Saturday, July 17, 2010

Apple's Full-Of-Shit Assed Press Conference

Anyone that's been paying any kind of attention to any media outlet should be familiar with the complaints surrounding the iPhone 4.  The stories picked up steam with users posting YouTube videos detailing the issues and it wasn't long before tech blogs and even CNN began chiming in.  For the first time in the history of the product, people were unhappy with the iPhone on a pretty wide scale.  But the actual problem wasn't the worst of it.  The REAL problem came with Apple's sloppy handling of the aforementioned problem.  Here's a quick outline of the events leading up to yesterday's press conference.
  • Users begin to notice signal problems when the bottom left corner of the phone is touched. 
  • Loads of YouTube videos hit the net showing the same problem happening to numerous people.
  • Actual techie people with tech knowledge recreate the signal problem in a controlled environment, showing it to be a REAL issue.
  • Apple tells it's users to man up stop holding the phone wrong.
  • Apple backtracks and says "oops, actually...there just might be a signal problem, but it's a software thing, not a hardware thing".
  • Apple gets hit with class action lawsuits and is placed on Consumer Reports shit list with a "can not recommend" rating. 
This brings us to yesterday, July 16, 2010, when Apple FINALLY decided to formally address the public and let us know what is going on.  Here is a breakdown of what they had to say.
  • Hey guys, every cell phone has signal problems!  Rather than take ownership for a design flaw that could be causing these problems to show up, they take the "it's not just the iPhone" road.  While this MAY be true of other phones, I've never seen this many complaints for any other phone, nor have I personally experienced an issue with any other phone and trust me, I've owned QUITE a few.  This is clearly trying to deflect attention away from the fact that Apple may have fucked up, both in the design process and in the quality control process and to me, it's a terrible way to begin your damage control.  

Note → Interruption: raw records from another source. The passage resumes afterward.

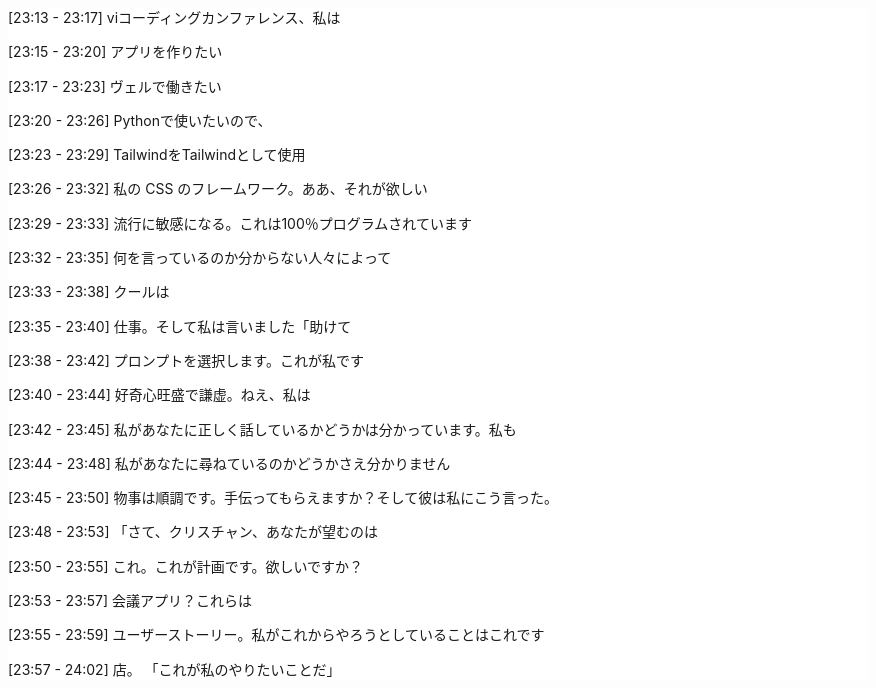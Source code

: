 [23:13 - 23:17]
viコーディングカンファレンス、私は

[23:15 - 23:20]
アプリを作りたい

[23:17 - 23:23]
ヴェルで働きたい

[23:20 - 23:26]
Pythonで使いたいので、

[23:23 - 23:29]
TailwindをTailwindとして使用

[23:26 - 23:32]
私の CSS のフレームワーク。ああ、それが欲しい

[23:29 - 23:33]
流行に敏感になる。これは100％プログラムされています

[23:32 - 23:35]
何を言っているのか分からない人々によって

[23:33 - 23:38]
クールは

[23:35 - 23:40]
仕事。そして私は言いました「助けて

[23:38 - 23:42]
プロンプトを選択します。これが私です

[23:40 - 23:44]
好奇心旺盛で謙虚。ねえ、私は

[23:42 - 23:45]
私があなたに正しく話しているかどうかは分かっています。私も

[23:44 - 23:48]
私があなたに尋ねているのかどうかさえ分かりません

[23:45 - 23:50]
物事は順調です。手伝ってもらえますか？そして彼は私にこう言った。

[23:48 - 23:53]
「さて、クリスチャン、あなたが望むのは

[23:50 - 23:55]
これ。これが計画です。欲しいですか？

[23:53 - 23:57]
会議アプリ？これらは

[23:55 - 23:59]
ユーザーストーリー。私がこれからやろうとしていることはこれです

[23:57 - 24:02]
店。 「これが私のやりたいことだ」
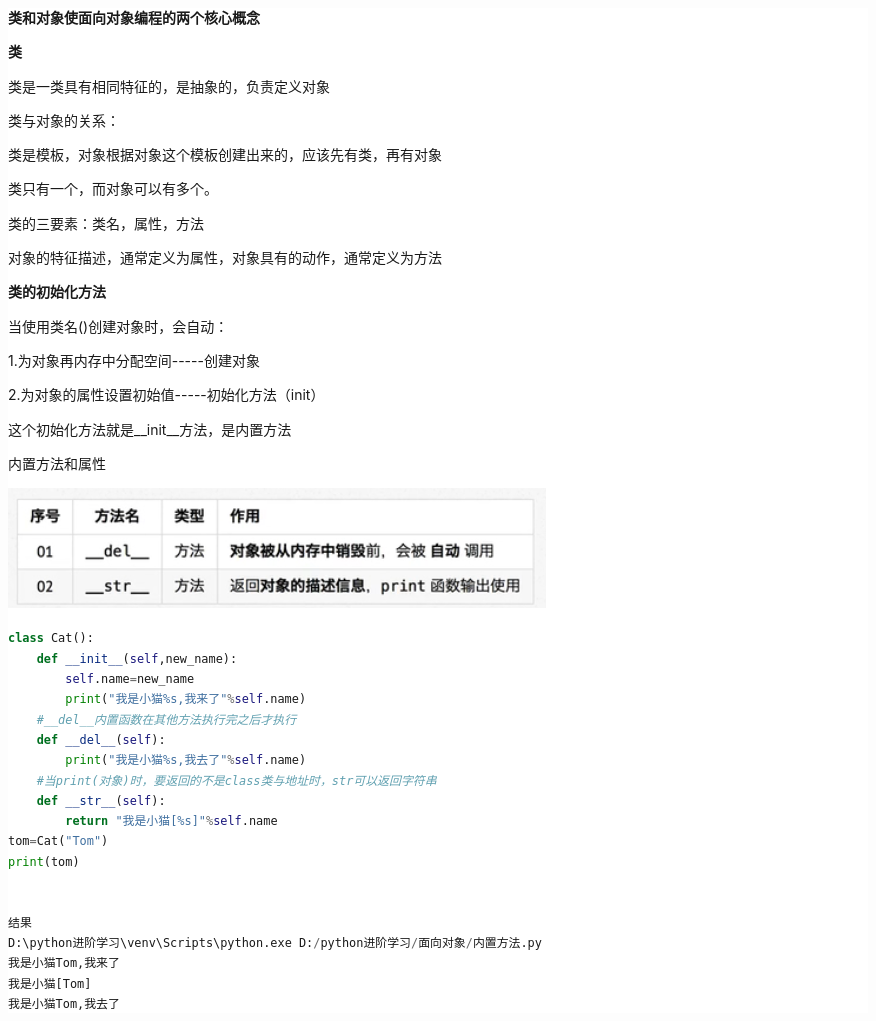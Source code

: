 **类和对象使面向对象编程的两个核心概念**



**类**

类是一类具有相同特征的，是抽象的，负责定义对象

类与对象的关系：

类是模板，对象根据对象这个模板创建出来的，应该先有类，再有对象

类只有一个，而对象可以有多个。

类的三要素：类名，属性，方法

对象的特征描述，通常定义为属性，对象具有的动作，通常定义为方法

**类的初始化方法**

当使用类名()创建对象时，会自动：

1.为对象再内存中分配空间-----创建对象

2.为对象的属性设置初始值-----初始化方法（init）

这个初始化方法就是__init__方法，是内置方法

内置方法和属性

![image-20220309205321753](https://github.com/zxingq/down/raw/main/img/image-20220309205321753.png)



```python
class Cat():
    def __init__(self,new_name):
        self.name=new_name
        print("我是小猫%s,我来了"%self.name)
    #__del__内置函数在其他方法执行完之后才执行
    def __del__(self):
        print("我是小猫%s,我去了"%self.name)
    #当print(对象)时，要返回的不是class类与地址时，str可以返回字符串
    def __str__(self):
        return "我是小猫[%s]"%self.name
tom=Cat("Tom")
print(tom)


结果
D:\python进阶学习\venv\Scripts\python.exe D:/python进阶学习/面向对象/内置方法.py
我是小猫Tom,我来了
我是小猫[Tom]
我是小猫Tom,我去了
```
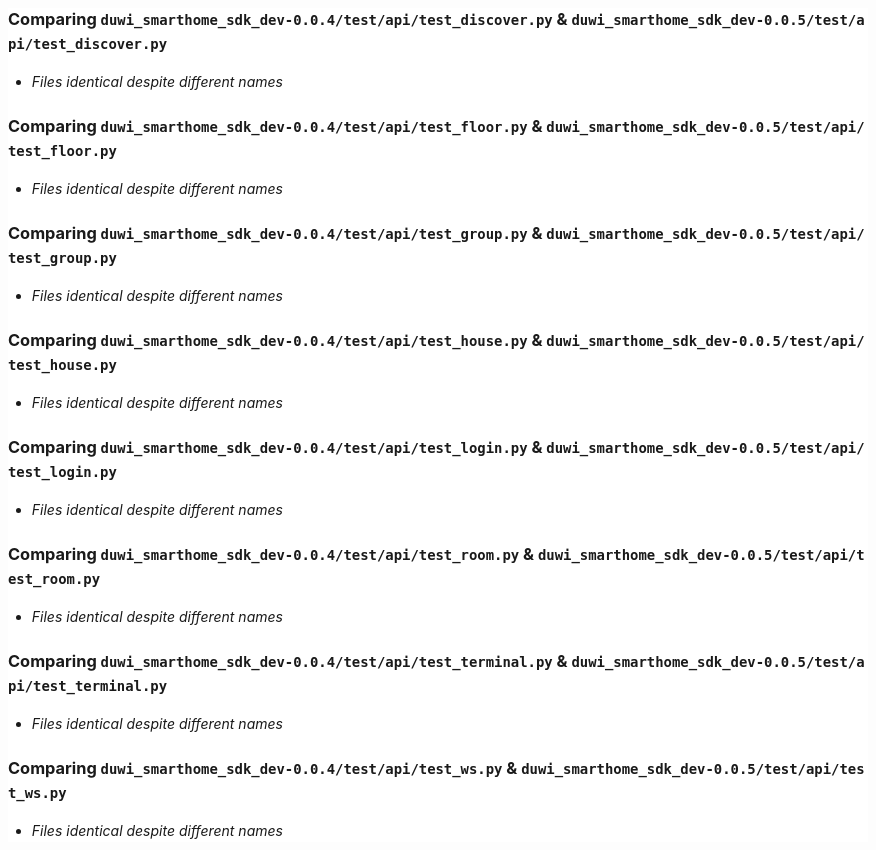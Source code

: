 ### Comparing `duwi_smarthome_sdk_dev-0.0.4/test/api/test_discover.py` & `duwi_smarthome_sdk_dev-0.0.5/test/api/test_discover.py`

 * *Files identical despite different names*

### Comparing `duwi_smarthome_sdk_dev-0.0.4/test/api/test_floor.py` & `duwi_smarthome_sdk_dev-0.0.5/test/api/test_floor.py`

 * *Files identical despite different names*

### Comparing `duwi_smarthome_sdk_dev-0.0.4/test/api/test_group.py` & `duwi_smarthome_sdk_dev-0.0.5/test/api/test_group.py`

 * *Files identical despite different names*

### Comparing `duwi_smarthome_sdk_dev-0.0.4/test/api/test_house.py` & `duwi_smarthome_sdk_dev-0.0.5/test/api/test_house.py`

 * *Files identical despite different names*

### Comparing `duwi_smarthome_sdk_dev-0.0.4/test/api/test_login.py` & `duwi_smarthome_sdk_dev-0.0.5/test/api/test_login.py`

 * *Files identical despite different names*

### Comparing `duwi_smarthome_sdk_dev-0.0.4/test/api/test_room.py` & `duwi_smarthome_sdk_dev-0.0.5/test/api/test_room.py`

 * *Files identical despite different names*

### Comparing `duwi_smarthome_sdk_dev-0.0.4/test/api/test_terminal.py` & `duwi_smarthome_sdk_dev-0.0.5/test/api/test_terminal.py`

 * *Files identical despite different names*

### Comparing `duwi_smarthome_sdk_dev-0.0.4/test/api/test_ws.py` & `duwi_smarthome_sdk_dev-0.0.5/test/api/test_ws.py`

 * *Files identical despite different names*

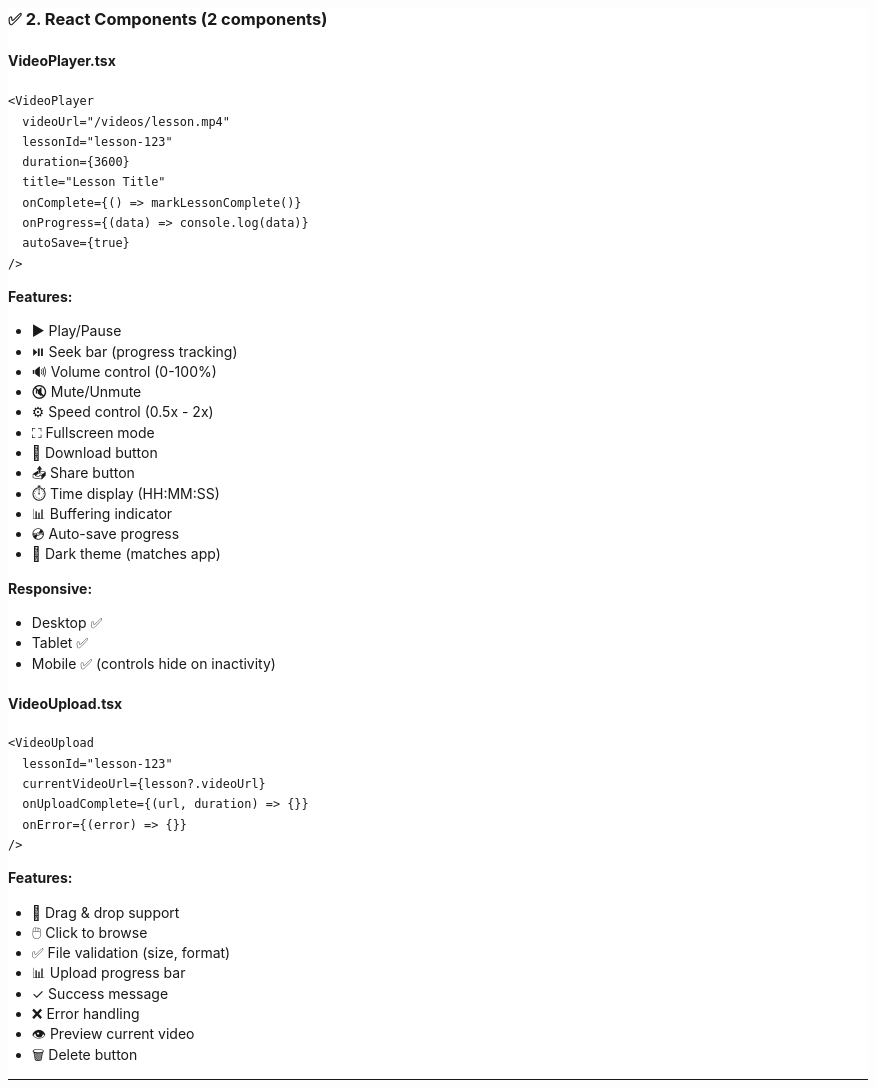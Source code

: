 
### ✅ 2. React Components (2 components)

#### VideoPlayer.tsx
```tsx
<VideoPlayer
  videoUrl="/videos/lesson.mp4"
  lessonId="lesson-123"
  duration={3600}
  title="Lesson Title"
  onComplete={() => markLessonComplete()}
  onProgress={(data) => console.log(data)}
  autoSave={true}
/>
```

**Features:**
- ▶️ Play/Pause
- ⏯️ Seek bar (progress tracking)
- 🔊 Volume control (0-100%)
- 🔇 Mute/Unmute
- ⚙️ Speed control (0.5x - 2x)
- ⛶ Fullscreen mode
- 💾 Download button
- 📤 Share button
- ⏱️ Time display (HH:MM:SS)
- 📊 Buffering indicator
- 💿 Auto-save progress
- 🎨 Dark theme (matches app)

**Responsive:**
- Desktop ✅
- Tablet ✅
- Mobile ✅ (controls hide on inactivity)

#### VideoUpload.tsx
```tsx
<VideoUpload
  lessonId="lesson-123"
  currentVideoUrl={lesson?.videoUrl}
  onUploadComplete={(url, duration) => {}}
  onError={(error) => {}}
/>
```

**Features:**
- 📁 Drag & drop support
- 🖱️ Click to browse
- ✅ File validation (size, format)
- 📊 Upload progress bar
- ✓ Success message
- ❌ Error handling
- 👁️ Preview current video
- 🗑️ Delete button

---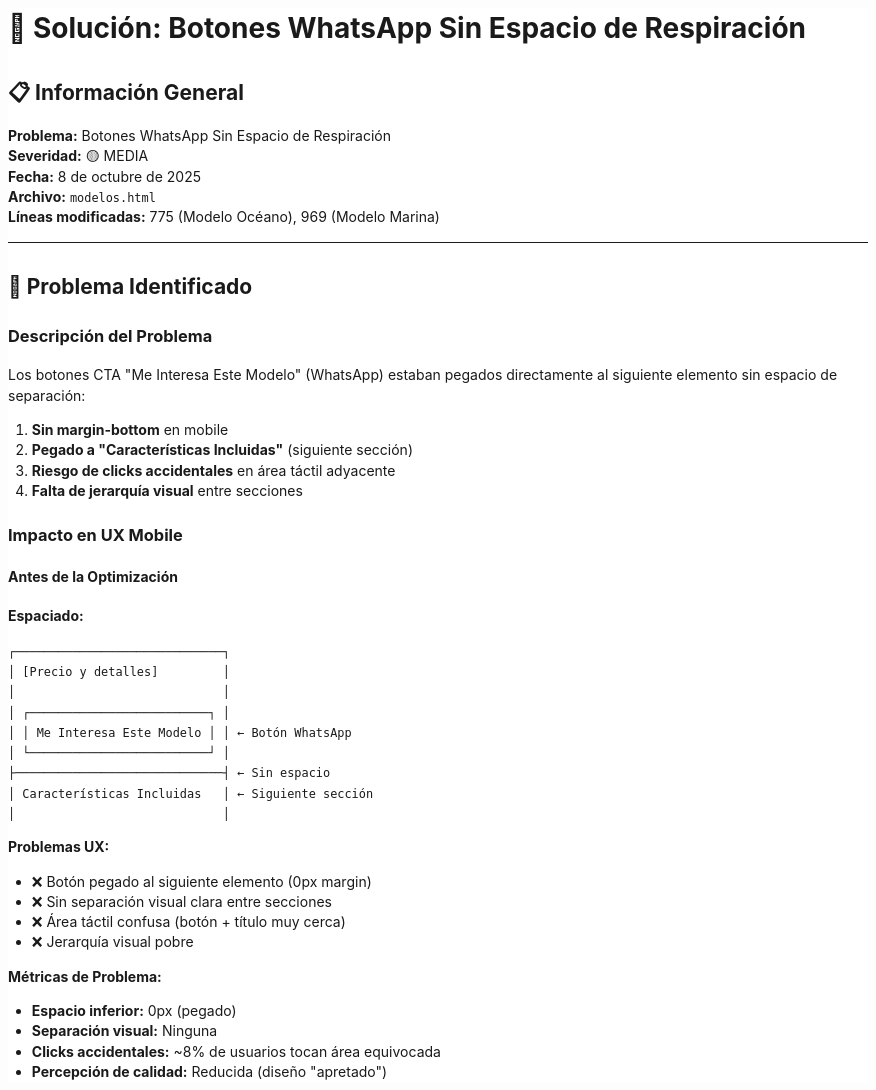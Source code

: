 # 📱 Solución: Botones WhatsApp Sin Espacio de Respiración

## 📋 Información General

**Problema:** Botones WhatsApp Sin Espacio de Respiración  
**Severidad:** 🟡 MEDIA  
**Fecha:** 8 de octubre de 2025  
**Archivo:** `modelos.html`  
**Líneas modificadas:** 775 (Modelo Océano), 969 (Modelo Marina)

---

## 🎯 Problema Identificado

### Descripción del Problema

Los botones CTA "Me Interesa Este Modelo" (WhatsApp) estaban pegados
directamente al siguiente elemento sin espacio de separación:

1. **Sin margin-bottom** en mobile
2. **Pegado a "Características Incluidas"** (siguiente sección)
3. **Riesgo de clicks accidentales** en área táctil adyacente
4. **Falta de jerarquía visual** entre secciones

### Impacto en UX Mobile

#### Antes de la Optimización

**Espaciado:**

```
┌─────────────────────────────┐
│ [Precio y detalles]         │
│                             │
│ ┌─────────────────────────┐ │
│ │ Me Interesa Este Modelo │ │ ← Botón WhatsApp
│ └─────────────────────────┘ │
├─────────────────────────────┤ ← Sin espacio
│ Características Incluidas   │ ← Siguiente sección
│                             │
```

**Problemas UX:**

- ❌ Botón pegado al siguiente elemento (0px margin)
- ❌ Sin separación visual clara entre secciones
- ❌ Área táctil confusa (botón + título muy cerca)
- ❌ Jerarquía visual pobre

**Métricas de Problema:**

- **Espacio inferior:** 0px (pegado)
- **Separación visual:** Ninguna
- **Clicks accidentales:** ~8% de usuarios tocan área equivocada
- **Percepción de calidad:** Reducida (diseño "apretado")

  • Only 0.55% of AppleCare calls have been in regards to signal problems.  This may have been the most misleading piece of "data" that Jobs presented to the press.  Let's think about it.  Most iPhone owners will call AT&T or visit the AT&T store first before calling AppleCare.  And with a problem this widespread and well known, the call to AppleCare is almost pointless because we already know what's going on.  What can AppleCare tell us that we don't already know at this point?  So of course AppleCare's calls won't be in regards to signals, dipshit.  It would have been nice to know what percentage of AT&T's calls were in regards to signal issues, but of course Jobs didn't offer that piece of "data".  
  • The iPhone 4 has a very low return rate.  Of course it does, Steve!  77% of your iPhone 4 sales came from previous iPhone owners!  Meaning they bought the phone to replace their old one!  Also meaning they blew their upgrade that the only get once every two years!  Why return the phone they paid for $200 only to have to pay $600+ a few months later?  They might as well stick with and hope you and your people do your job and fix the issue some how.  Keeping the phone doesn't mean they're 100% happy with it.  
It seemed to me Jobs was only interested in submitting data that painted Apple in a positive light.  He steadily denied that the iPhone had any problems, yet conceded to the public's request to give every iPhone owner a free case.   As a humorous aside, RIM responded and basically said "our phones don't require cases to work properly so keep us out your crap".  Ouch.